*TASK OBJECTIVE*: For every record beneath this instruction, give an exact repetition, omitting images.

[Items from a dataset]

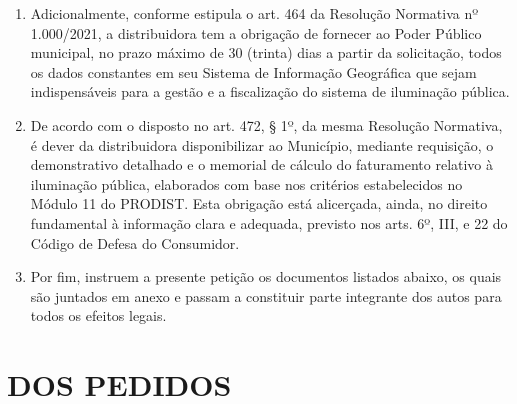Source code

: \begin{enumerate}[resume]
{  Parágrafo único.  Recomenda-se a integração dos cadastros mantidos pelo poder público municipal com o sistema de informação geográfica da distribuidora.
  }
  \item Adicionalmente, conforme estipula o art. 464 da Resolução Normativa nº 1.000/2021, a distribuidora tem a obrigação de fornecer ao Poder Público municipal, no prazo máximo de 30 (trinta) dias a partir da solicitação, todos os dados constantes em seu Sistema de Informação Geográfica que sejam indispensáveis para a gestão e a fiscalização do sistema de iluminação pública.
  \item De acordo com o disposto no art. 472, § 1º, da mesma Resolução Normativa, é dever da distribuidora disponibilizar ao Município, mediante requisição, o demonstrativo detalhado e o memorial de cálculo do faturamento relativo à iluminação pública, elaborados com base nos critérios estabelecidos no Módulo 11 do PRODIST. Esta obrigação está alicerçada, ainda, no direito fundamental à informação clara e adequada, previsto nos arts. 6º, III, e 22 do Código de Defesa do Consumidor.
  \item Por fim, instruem a presente petição os documentos listados abaixo, os quais são juntados em anexo e passam a constituir parte integrante dos autos para todos os efeitos legais.
\end{enumerate}

\section{DOS PEDIDOS}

*SOLUTION FOR THIS PROBLEM*:
Source code

: \begin{enumerate}[resume]
{  Parágrafo único.  Recomenda-se a integração dos cadastros mantidos pelo poder público municipal com o sistema de informação geográfica da distribuidora.
  }
  \item Adicionalmente, conforme estipula o art. 464 da Resolução Normativa nº 1.000/2021, a distribuidora tem a obrigação de fornecer ao Poder Público municipal, no prazo máximo de 30 (trinta) dias a partir da solicitação, todos os dados constantes em seu Sistema de Informação Geográfica que sejam indispensáveis para a gestão e a fiscalização do sistema de iluminação pública.
  \item De acordo com o disposto no art. 472, § 1º, da mesma Resolução Normativa, é dever da distribuidora disponibilizar ao Município, mediante requisição, o demonstrativo detalhado e o memorial de cálculo do faturamento relativo à iluminação pública, elaborados com base nos critérios estabelecidos no Módulo 11 do PRODIST. Esta obrigação está alicerçada, ainda, no direito fundamental à informação clara e adequada, previsto nos arts. 6º, III, e 22 do Código de Defesa do Consumidor.
  \item Por fim, instruem a presente petição os documentos listados abaixo, os quais são juntados em anexo e passam a constituir parte integrante dos autos para todos os efeitos legais.
\end{enumerate}

\section{DOS PEDIDOS}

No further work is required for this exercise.